O especialista sublinha que estas anomalias de temperatura também estão relacionadas com as alterações climáticas e com o sucessivo aquecimento do mundo. É precisamente o aquecimento que “vai perturbar a posição típica destes sistemas de pressão”, acabando por alterar também a direção e intensidade do vento, “que responde à pressão”.
“A distribuição de pressão responde ao aquecimento do mundo. Nós tínhamos ações típicas ao longo do inverno: estes anticiclones continentais muito bem estabilizados e uma circulação em torno dos polos relativamente simples. O que acontece nos últimos anos é que essas circulações têm vindo a ser perturbadas. O transporte de ar entre as latitudes mais baixas e as latitudes mais altas tem mudado bastante”, explica Pedro Miranda.

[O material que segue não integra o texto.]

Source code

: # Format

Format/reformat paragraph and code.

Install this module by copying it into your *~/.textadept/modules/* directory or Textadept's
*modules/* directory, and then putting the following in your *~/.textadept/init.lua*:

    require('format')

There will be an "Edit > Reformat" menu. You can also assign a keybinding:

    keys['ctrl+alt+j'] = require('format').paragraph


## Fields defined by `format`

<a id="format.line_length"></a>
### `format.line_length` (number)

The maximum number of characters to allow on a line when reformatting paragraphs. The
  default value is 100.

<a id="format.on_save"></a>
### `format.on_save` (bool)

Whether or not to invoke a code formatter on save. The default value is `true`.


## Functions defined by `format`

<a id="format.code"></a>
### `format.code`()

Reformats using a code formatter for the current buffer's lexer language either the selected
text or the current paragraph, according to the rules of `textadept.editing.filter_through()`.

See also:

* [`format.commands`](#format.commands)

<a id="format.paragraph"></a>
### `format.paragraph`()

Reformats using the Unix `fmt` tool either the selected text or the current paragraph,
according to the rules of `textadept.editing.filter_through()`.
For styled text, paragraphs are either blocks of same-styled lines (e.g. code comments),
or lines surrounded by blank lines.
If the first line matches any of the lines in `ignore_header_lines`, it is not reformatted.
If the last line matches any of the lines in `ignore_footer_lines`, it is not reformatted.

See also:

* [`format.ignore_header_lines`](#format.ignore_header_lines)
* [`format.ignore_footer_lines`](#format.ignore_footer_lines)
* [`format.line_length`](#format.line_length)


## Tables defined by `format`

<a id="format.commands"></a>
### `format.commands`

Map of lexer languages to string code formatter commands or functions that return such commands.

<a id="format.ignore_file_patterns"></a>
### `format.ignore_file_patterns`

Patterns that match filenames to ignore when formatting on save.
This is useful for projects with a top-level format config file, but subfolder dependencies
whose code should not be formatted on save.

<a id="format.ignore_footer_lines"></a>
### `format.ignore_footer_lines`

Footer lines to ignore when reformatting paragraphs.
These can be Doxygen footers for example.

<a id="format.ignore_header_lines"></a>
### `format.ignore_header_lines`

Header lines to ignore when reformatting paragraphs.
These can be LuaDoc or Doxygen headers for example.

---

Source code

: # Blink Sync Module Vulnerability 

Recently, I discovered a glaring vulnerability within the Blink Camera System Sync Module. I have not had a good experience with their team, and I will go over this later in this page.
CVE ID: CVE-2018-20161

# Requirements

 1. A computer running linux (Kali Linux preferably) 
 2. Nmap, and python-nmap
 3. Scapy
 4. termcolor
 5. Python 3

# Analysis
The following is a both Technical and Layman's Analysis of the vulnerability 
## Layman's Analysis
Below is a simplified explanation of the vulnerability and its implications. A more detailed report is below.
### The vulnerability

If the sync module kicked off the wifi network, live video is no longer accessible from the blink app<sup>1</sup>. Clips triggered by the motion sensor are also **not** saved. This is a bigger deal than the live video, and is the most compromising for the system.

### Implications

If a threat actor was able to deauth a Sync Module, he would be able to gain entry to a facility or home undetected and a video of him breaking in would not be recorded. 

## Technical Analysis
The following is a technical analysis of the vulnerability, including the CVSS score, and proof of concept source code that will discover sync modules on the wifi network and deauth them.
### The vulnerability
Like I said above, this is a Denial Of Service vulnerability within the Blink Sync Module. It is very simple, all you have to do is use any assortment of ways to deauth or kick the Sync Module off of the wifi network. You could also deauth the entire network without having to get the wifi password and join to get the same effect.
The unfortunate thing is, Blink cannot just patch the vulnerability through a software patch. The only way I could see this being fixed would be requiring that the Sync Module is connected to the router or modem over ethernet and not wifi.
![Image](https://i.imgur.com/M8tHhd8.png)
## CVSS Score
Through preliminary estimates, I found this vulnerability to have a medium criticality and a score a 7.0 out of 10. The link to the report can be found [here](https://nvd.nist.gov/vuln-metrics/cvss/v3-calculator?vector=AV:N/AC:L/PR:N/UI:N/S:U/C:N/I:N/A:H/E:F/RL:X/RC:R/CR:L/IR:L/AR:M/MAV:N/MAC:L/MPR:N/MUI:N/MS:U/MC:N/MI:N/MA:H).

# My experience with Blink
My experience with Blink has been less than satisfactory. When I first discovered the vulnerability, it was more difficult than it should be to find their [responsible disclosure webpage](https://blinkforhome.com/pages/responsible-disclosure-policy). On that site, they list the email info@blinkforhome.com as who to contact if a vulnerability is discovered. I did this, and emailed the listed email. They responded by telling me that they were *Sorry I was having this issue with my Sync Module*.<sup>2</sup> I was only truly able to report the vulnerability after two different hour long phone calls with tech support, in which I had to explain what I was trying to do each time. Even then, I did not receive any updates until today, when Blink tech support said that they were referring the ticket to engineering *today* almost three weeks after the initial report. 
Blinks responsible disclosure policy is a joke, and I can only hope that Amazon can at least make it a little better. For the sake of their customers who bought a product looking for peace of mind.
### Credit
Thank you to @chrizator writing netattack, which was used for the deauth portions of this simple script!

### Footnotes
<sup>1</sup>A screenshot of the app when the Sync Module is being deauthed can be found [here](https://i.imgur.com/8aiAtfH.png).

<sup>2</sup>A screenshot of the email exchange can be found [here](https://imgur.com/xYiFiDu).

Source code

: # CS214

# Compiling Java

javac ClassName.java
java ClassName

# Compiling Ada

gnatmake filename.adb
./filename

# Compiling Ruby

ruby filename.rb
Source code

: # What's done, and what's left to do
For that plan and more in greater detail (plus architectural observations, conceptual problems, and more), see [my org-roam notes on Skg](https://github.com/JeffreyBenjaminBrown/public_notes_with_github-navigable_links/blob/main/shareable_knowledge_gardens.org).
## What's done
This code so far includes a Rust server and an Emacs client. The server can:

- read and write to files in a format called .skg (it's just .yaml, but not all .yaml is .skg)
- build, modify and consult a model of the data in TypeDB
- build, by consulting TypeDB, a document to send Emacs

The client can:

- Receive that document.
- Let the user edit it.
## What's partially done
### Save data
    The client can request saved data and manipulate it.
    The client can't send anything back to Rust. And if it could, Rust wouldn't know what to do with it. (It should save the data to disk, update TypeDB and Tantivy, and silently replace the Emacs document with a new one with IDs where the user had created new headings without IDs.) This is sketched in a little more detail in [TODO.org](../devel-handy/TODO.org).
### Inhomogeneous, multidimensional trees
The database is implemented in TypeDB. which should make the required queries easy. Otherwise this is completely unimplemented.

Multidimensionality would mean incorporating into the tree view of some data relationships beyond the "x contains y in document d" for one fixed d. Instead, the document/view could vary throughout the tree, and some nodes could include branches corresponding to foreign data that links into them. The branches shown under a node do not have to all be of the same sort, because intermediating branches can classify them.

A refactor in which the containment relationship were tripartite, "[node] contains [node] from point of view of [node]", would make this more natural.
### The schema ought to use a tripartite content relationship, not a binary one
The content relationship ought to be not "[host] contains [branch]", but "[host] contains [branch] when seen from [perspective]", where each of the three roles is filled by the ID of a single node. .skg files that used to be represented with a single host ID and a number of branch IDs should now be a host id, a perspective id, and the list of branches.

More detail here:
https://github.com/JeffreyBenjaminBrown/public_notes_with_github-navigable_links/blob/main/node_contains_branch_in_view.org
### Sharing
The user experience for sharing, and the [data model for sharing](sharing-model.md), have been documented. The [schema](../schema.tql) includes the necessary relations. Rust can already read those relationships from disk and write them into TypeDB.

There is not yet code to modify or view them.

Estas alterações podem levar zonas tipicamente frias a registar recordes de calor – como estamos a ver agora na Europa ocidental – ou zonas com climas mais amenos a ultrapassarem ondas de frio – por exemplo, o que acontece no estado norte-americano da Florida.
Pedro Miranda alerta que o mundo está a caminho de “bater recordes uns atrás dos outros”. A emissão de gases com efeitos de estufa para a atmosfera e a consequente subida de temperatura média global são os principais fatores que transformam o que antes era anómalo no novo normal.

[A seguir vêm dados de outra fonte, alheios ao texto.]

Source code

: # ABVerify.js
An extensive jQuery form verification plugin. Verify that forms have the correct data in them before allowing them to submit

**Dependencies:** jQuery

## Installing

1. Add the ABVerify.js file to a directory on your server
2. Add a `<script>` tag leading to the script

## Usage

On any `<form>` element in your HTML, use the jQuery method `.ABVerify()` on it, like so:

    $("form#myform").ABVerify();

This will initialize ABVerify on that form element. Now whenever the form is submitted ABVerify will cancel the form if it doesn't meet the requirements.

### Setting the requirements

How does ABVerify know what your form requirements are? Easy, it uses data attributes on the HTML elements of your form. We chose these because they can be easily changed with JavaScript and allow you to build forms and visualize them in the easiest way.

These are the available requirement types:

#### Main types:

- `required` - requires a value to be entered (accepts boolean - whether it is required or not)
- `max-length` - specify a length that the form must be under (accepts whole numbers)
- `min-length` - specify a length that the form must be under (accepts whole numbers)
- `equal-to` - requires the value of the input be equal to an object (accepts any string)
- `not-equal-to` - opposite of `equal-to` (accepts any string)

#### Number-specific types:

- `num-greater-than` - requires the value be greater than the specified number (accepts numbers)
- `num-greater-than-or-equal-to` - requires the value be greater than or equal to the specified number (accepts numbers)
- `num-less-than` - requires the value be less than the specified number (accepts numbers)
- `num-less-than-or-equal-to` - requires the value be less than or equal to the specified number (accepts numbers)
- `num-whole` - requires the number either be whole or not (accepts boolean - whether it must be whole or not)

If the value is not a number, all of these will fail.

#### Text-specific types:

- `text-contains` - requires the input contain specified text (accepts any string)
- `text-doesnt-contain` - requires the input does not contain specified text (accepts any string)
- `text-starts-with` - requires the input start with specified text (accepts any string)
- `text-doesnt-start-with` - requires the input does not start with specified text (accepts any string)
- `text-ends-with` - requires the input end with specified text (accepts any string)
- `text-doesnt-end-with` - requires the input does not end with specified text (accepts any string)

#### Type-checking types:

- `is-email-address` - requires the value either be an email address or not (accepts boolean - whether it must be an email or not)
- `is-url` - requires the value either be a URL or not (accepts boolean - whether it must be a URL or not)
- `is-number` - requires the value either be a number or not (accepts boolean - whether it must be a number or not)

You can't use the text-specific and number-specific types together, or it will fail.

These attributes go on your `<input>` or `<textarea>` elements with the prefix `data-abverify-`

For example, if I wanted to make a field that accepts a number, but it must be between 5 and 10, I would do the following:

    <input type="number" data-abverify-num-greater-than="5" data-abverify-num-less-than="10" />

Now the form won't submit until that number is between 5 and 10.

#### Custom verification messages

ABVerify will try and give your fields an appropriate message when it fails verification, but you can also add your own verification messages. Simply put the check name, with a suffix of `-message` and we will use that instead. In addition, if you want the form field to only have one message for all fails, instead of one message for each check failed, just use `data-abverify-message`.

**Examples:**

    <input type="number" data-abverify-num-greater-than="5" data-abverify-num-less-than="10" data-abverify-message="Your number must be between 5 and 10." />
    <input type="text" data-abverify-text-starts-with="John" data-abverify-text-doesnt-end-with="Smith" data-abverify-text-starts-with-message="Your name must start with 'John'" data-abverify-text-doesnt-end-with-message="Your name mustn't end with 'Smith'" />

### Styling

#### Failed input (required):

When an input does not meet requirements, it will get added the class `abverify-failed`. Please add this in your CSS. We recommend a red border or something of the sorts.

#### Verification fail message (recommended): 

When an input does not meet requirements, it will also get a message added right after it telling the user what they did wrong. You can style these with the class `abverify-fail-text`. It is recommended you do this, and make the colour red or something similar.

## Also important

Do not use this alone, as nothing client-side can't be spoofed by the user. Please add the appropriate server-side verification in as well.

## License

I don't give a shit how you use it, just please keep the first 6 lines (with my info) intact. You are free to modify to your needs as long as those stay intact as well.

“O nosso normal vai ser pior do que isto, porque [o mundo] vai continuar a aquecer. Enquanto não houver uma alteração relevante das emissões de gases de estufa, não vamos parar. Tudo depende de onde nós fizermos essa estabilização”, alerta, sublinhando que “quanto mais tarde estabilizarmos, pior vai ser esse normal – mais quente e, se calhar, mais instável”.
Influência Atlântica faz com que Portugal tenha invernos mais amenos
Em Portugal, o inverno de 2022/2023 também se tem manifestado bastante ameno. Apesar das fortes chuvas que atingiram o país, provocando inundações em diferentes regiões, o mês de dezembro registou temperaturas elevadas para a época.

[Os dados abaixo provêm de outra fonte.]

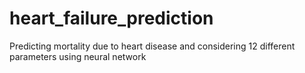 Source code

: # heart_failure_prediction
Predicting mortality due to heart disease and considering 12 different parameters using neural network
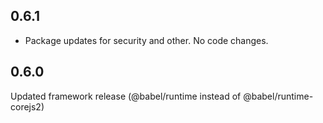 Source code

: ## 0.6.1

 * Package updates for security and other. No code changes.

## 0.6.0

Updated framework release (@babel/runtime instead of @babel/runtime-corejs2)
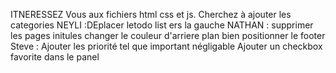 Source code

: ITNERESSEZ Vous aux fichiers html css et js. 
Cherchez à ajouter les categories 
NEYLI :DEplacer letodo list ers la gauche
NATHAN : supprimer les pages initules changer le couleur d'arriere plan bien positionner le footer
Steve : Ajouter les priorité tel que important négligable
Ajouter un checkbox  favorite dans le panel
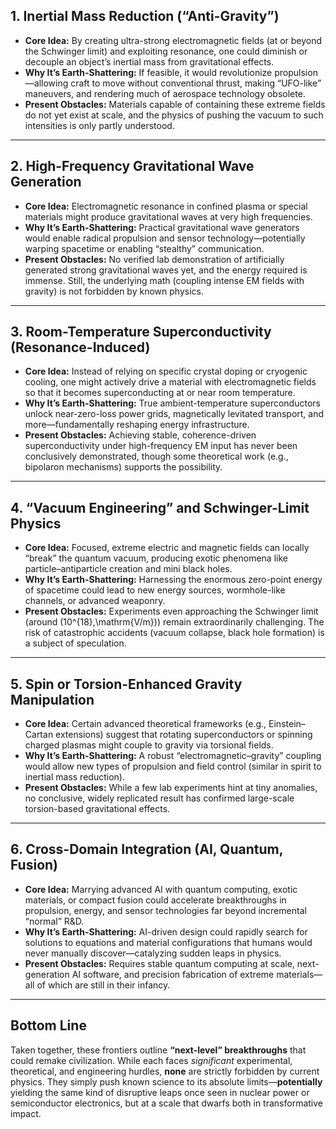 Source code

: ## 1. **Inertial Mass Reduction (“Anti-Gravity”)**

- **Core Idea:** By creating ultra-strong electromagnetic fields (at or beyond the Schwinger limit) and exploiting resonance, one could diminish or decouple an object’s inertial mass from gravitational effects.  
- **Why It’s Earth-Shattering:** If feasible, it would revolutionize propulsion—allowing craft to move without conventional thrust, making “UFO-like” maneuvers, and rendering much of aerospace technology obsolete.  
- **Present Obstacles:** Materials capable of containing these extreme fields do not yet exist at scale, and the physics of pushing the vacuum to such intensities is only partly understood.

---

## 2. **High-Frequency Gravitational Wave Generation**

- **Core Idea:** Electromagnetic resonance in confined plasma or special materials might produce gravitational waves at very high frequencies.  
- **Why It’s Earth-Shattering:** Practical gravitational wave generators would enable radical propulsion and sensor technology—potentially warping spacetime or enabling “stealthy” communication.  
- **Present Obstacles:** No verified lab demonstration of artificially generated strong gravitational waves yet, and the energy required is immense. Still, the underlying math (coupling intense EM fields with gravity) is not forbidden by known physics.

---

## 3. **Room-Temperature Superconductivity (Resonance-Induced)**

- **Core Idea:** Instead of relying on specific crystal doping or cryogenic cooling, one might actively drive a material with electromagnetic fields so that it becomes superconducting at or near room temperature.  
- **Why It’s Earth-Shattering:** True ambient-temperature superconductors unlock near-zero-loss power grids, magnetically levitated transport, and more—fundamentally reshaping energy infrastructure.  
- **Present Obstacles:** Achieving stable, coherence-driven superconductivity under high-frequency EM input has never been conclusively demonstrated, though some theoretical work (e.g., bipolaron mechanisms) supports the possibility.

---

## 4. **“Vacuum Engineering” and Schwinger-Limit Physics**

- **Core Idea:** Focused, extreme electric and magnetic fields can locally “break” the quantum vacuum, producing exotic phenomena like particle–antiparticle creation and mini black holes.  
- **Why It’s Earth-Shattering:** Harnessing the enormous zero-point energy of spacetime could lead to new energy sources, wormhole-like channels, or advanced weaponry.  
- **Present Obstacles:** Experiments even approaching the Schwinger limit (around \(10^{18}\,\mathrm{V/m}\)) remain extraordinarily challenging. The risk of catastrophic accidents (vacuum collapse, black hole formation) is a subject of speculation.

---

## 5. **Spin or Torsion-Enhanced Gravity Manipulation**

- **Core Idea:** Certain advanced theoretical frameworks (e.g., Einstein–Cartan extensions) suggest that rotating superconductors or spinning charged plasmas might couple to gravity via torsional fields.  
- **Why It’s Earth-Shattering:** A robust “electromagnetic–gravity” coupling would allow new types of propulsion and field control (similar in spirit to inertial mass reduction).  
- **Present Obstacles:** While a few lab experiments hint at tiny anomalies, no conclusive, widely replicated result has confirmed large-scale torsion-based gravitational effects.

---

## 6. **Cross-Domain Integration (AI, Quantum, Fusion)**

- **Core Idea:** Marrying advanced AI with quantum computing, exotic materials, or compact fusion could accelerate breakthroughs in propulsion, energy, and sensor technologies far beyond incremental “normal” R&D.  
- **Why It’s Earth-Shattering:** AI-driven design could rapidly search for solutions to equations and material configurations that humans would never manually discover—catalyzing sudden leaps in physics.  
- **Present Obstacles:** Requires stable quantum computing at scale, next-generation AI software, and precision fabrication of extreme materials—all of which are still in their infancy.

---

## Bottom Line

Taken together, these frontiers outline **“next-level” breakthroughs** that could remake civilization. While each faces *significant* experimental, theoretical, and engineering hurdles, **none** are strictly forbidden by current physics. They simply push known science to its absolute limits—**potentially** yielding the same kind of disruptive leaps once seen in nuclear power or semiconductor electronics, but at a scale that dwarfs both in transformative impact.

O Instituto Português do Mar e da Atmosfera (IPMA) explica à SIC Notícias que as temperaturas elevadas durante o último mês do ano ficaram “a dever-se ao fluxo sobre Portugal Continental, que foi predominantemente de oeste e sudoeste, com advecção de massas de ar quente e com elevado conteúdo de vapor de água”. Esse posicionamento fez com “as massas de ar com origem em latitudes inferiores atingissem o território nacional”.
Ao contrário do que se passa na Europa Ocidental, o novo ano trouxe uma descida de temperaturas mínimas e máximas em Portugal, mas não em todo o território. Enquanto as zonas norte e centro se encontram um pouco “abaixo do normal”, no sul as temperaturas “estão ligeiramente acima do normal”.
“Para a segunda semana espera-se um aumento das temperaturas” que irá colocar os termómetros entre 2ºC a 4ºC “acima do normal para a época”, prevê o IPMA.
Também Pedro Miranda destaca que o inverno deste ano tem apresentado “temperaturas bastante amenas”, mas acrescenta que o que é considerado “anómalo em Portugal" é que a estação seja influenciada por massa de ar continental europeu e, por conseguinte, mais frias.
“Como estamos muito próximos da costa, em geral, estamos sob a influência Atlântica. Em Portugal temos um inverno bastante ameno e a razão é essa: raramente temos ar vindo do interior da Eurásia ou da Escandinávia. Quando isso acontece temos uma onda de frio, neste momento não está prevista.”